Pictures paired with source code:

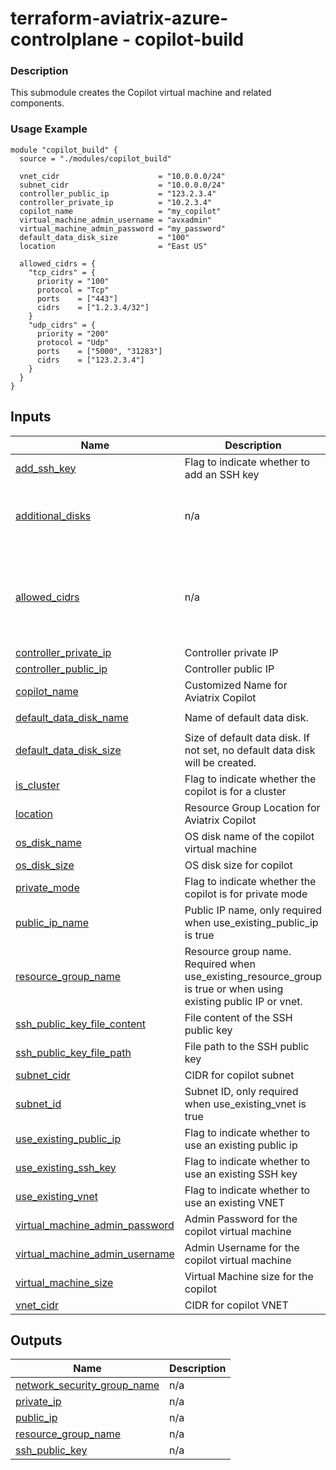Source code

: <!-- BEGIN_TF_DOCS -->
# terraform-aviatrix-azure-controlplane - copilot-build

### Description
This submodule creates the Copilot virtual machine and related components.

### Usage Example
```hcl
module "copilot_build" {
  source = "./modules/copilot_build"

  vnet_cidr                      = "10.0.0.0/24"
  subnet_cidr                    = "10.0.0.0/24"
  controller_public_ip           = "123.2.3.4"
  controller_private_ip          = "10.2.3.4"
  copilot_name                   = "my_copilot"
  virtual_machine_admin_username = "avxadmin"
  virtual_machine_admin_password = "my_password"
  default_data_disk_size         = "100"
  location                       = "East US"

  allowed_cidrs = {
    "tcp_cidrs" = {
      priority = "100"
      protocol = "Tcp"
      ports    = ["443"]
      cidrs    = ["1.2.3.4/32"]
    }
    "udp_cidrs" = {
      priority = "200"
      protocol = "Udp"
      ports    = ["5000", "31283"]
      cidrs    = ["123.2.3.4"]
    }
  }
}
```
## Inputs

| Name | Description | Type | Default | Required |
|------|-------------|------|---------|:--------:|
| <a name="input_add_ssh_key"></a> [add\_ssh\_key](#input\_add\_ssh\_key) | Flag to indicate whether to add an SSH key | `bool` | `false` | no |
| <a name="input_additional_disks"></a> [additional\_disks](#input\_additional\_disks) | n/a | <pre>map(object({<br/>    managed_disk_id = string,<br/>    lun             = string,<br/>  }))</pre> | `{}` | no |
| <a name="input_allowed_cidrs"></a> [allowed\_cidrs](#input\_allowed\_cidrs) | n/a | <pre>map(object({<br/>    priority = string,<br/>    protocol = string,<br/>    ports    = set(string),<br/>    cidrs    = set(string),<br/>  }))</pre> | n/a | yes |
| <a name="input_controller_private_ip"></a> [controller\_private\_ip](#input\_controller\_private\_ip) | Controller private IP | `string` | n/a | yes |
| <a name="input_controller_public_ip"></a> [controller\_public\_ip](#input\_controller\_public\_ip) | Controller public IP | `string` | `"0.0.0.0"` | no |
| <a name="input_copilot_name"></a> [copilot\_name](#input\_copilot\_name) | Customized Name for Aviatrix Copilot | `string` | n/a | yes |
| <a name="input_default_data_disk_name"></a> [default\_data\_disk\_name](#input\_default\_data\_disk\_name) | Name of default data disk. | `string` | `"default-data-disk"` | no |
| <a name="input_default_data_disk_size"></a> [default\_data\_disk\_size](#input\_default\_data\_disk\_size) | Size of default data disk. If not set, no default data disk will be created. | `number` | `0` | no |
| <a name="input_is_cluster"></a> [is\_cluster](#input\_is\_cluster) | Flag to indicate whether the copilot is for a cluster | `bool` | `false` | no |
| <a name="input_location"></a> [location](#input\_location) | Resource Group Location for Aviatrix Copilot | `string` | `"West US"` | no |
| <a name="input_os_disk_name"></a> [os\_disk\_name](#input\_os\_disk\_name) | OS disk name of the copilot virtual machine | `string` | `""` | no |
| <a name="input_os_disk_size"></a> [os\_disk\_size](#input\_os\_disk\_size) | OS disk size for copilot | `number` | `30` | no |
| <a name="input_private_mode"></a> [private\_mode](#input\_private\_mode) | Flag to indicate whether the copilot is for private mode | `bool` | `false` | no |
| <a name="input_public_ip_name"></a> [public\_ip\_name](#input\_public\_ip\_name) | Public IP name, only required when use\_existing\_public\_ip is true | `string` | `""` | no |
| <a name="input_resource_group_name"></a> [resource\_group\_name](#input\_resource\_group\_name) | Resource group name. Required when use\_existing\_resource\_group is true or when using existing public IP or vnet. | `string` | `""` | no |
| <a name="input_ssh_public_key_file_content"></a> [ssh\_public\_key\_file\_content](#input\_ssh\_public\_key\_file\_content) | File content of the SSH public key | `string` | `""` | no |
| <a name="input_ssh_public_key_file_path"></a> [ssh\_public\_key\_file\_path](#input\_ssh\_public\_key\_file\_path) | File path to the SSH public key | `string` | `""` | no |
| <a name="input_subnet_cidr"></a> [subnet\_cidr](#input\_subnet\_cidr) | CIDR for copilot subnet | `string` | `"10.0.1.0/24"` | no |
| <a name="input_subnet_id"></a> [subnet\_id](#input\_subnet\_id) | Subnet ID, only required when use\_existing\_vnet is true | `string` | `""` | no |
| <a name="input_use_existing_public_ip"></a> [use\_existing\_public\_ip](#input\_use\_existing\_public\_ip) | Flag to indicate whether to use an existing public ip | `bool` | `false` | no |
| <a name="input_use_existing_ssh_key"></a> [use\_existing\_ssh\_key](#input\_use\_existing\_ssh\_key) | Flag to indicate whether to use an existing SSH key | `bool` | `false` | no |
| <a name="input_use_existing_vnet"></a> [use\_existing\_vnet](#input\_use\_existing\_vnet) | Flag to indicate whether to use an existing VNET | `bool` | `false` | no |
| <a name="input_virtual_machine_admin_password"></a> [virtual\_machine\_admin\_password](#input\_virtual\_machine\_admin\_password) | Admin Password for the copilot virtual machine | `string` | `""` | no |
| <a name="input_virtual_machine_admin_username"></a> [virtual\_machine\_admin\_username](#input\_virtual\_machine\_admin\_username) | Admin Username for the copilot virtual machine | `string` | n/a | yes |
| <a name="input_virtual_machine_size"></a> [virtual\_machine\_size](#input\_virtual\_machine\_size) | Virtual Machine size for the copilot | `string` | `"Standard_B4ms"` | no |
| <a name="input_vnet_cidr"></a> [vnet\_cidr](#input\_vnet\_cidr) | CIDR for copilot VNET | `string` | `"10.0.0.0/16"` | no |

## Outputs

| Name | Description |
|------|-------------|
| <a name="output_network_security_group_name"></a> [network\_security\_group\_name](#output\_network\_security\_group\_name) | n/a |
| <a name="output_private_ip"></a> [private\_ip](#output\_private\_ip) | n/a |
| <a name="output_public_ip"></a> [public\_ip](#output\_public\_ip) | n/a |
| <a name="output_resource_group_name"></a> [resource\_group\_name](#output\_resource\_group\_name) | n/a |
| <a name="output_ssh_public_key"></a> [ssh\_public\_key](#output\_ssh\_public\_key) | n/a |
<!-- END_TF_DOCS -->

Problem description — The lines from the one holding "Admin Password for" to the last line of the entries, both included: retype them exactly and give nothing else.

Exercise output —
| <a name="input_virtual_machine_admin_password"></a> [virtual\_machine\_admin\_password](#input\_virtual\_machine\_admin\_password) | Admin Password for the copilot virtual machine | `string` | `""` | no |
| <a name="input_virtual_machine_admin_username"></a> [virtual\_machine\_admin\_username](#input\_virtual\_machine\_admin\_username) | Admin Username for the copilot virtual machine | `string` | n/a | yes |
| <a name="input_virtual_machine_size"></a> [virtual\_machine\_size](#input\_virtual\_machine\_size) | Virtual Machine size for the copilot | `string` | `"Standard_B4ms"` | no |
| <a name="input_vnet_cidr"></a> [vnet\_cidr](#input\_vnet\_cidr) | CIDR for copilot VNET | `string` | `"10.0.0.0/16"` | no |

## Outputs

| Name | Description |
|------|-------------|
| <a name="output_network_security_group_name"></a> [network\_security\_group\_name](#output\_network\_security\_group\_name) | n/a |
| <a name="output_private_ip"></a> [private\_ip](#output\_private\_ip) | n/a |
| <a name="output_public_ip"></a> [public\_ip](#output\_public\_ip) | n/a |
| <a name="output_resource_group_name"></a> [resource\_group\_name](#output\_resource\_group\_name) | n/a |
| <a name="output_ssh_public_key"></a> [ssh\_public\_key](#output\_ssh\_public\_key) | n/a |
<!-- END_TF_DOCS -->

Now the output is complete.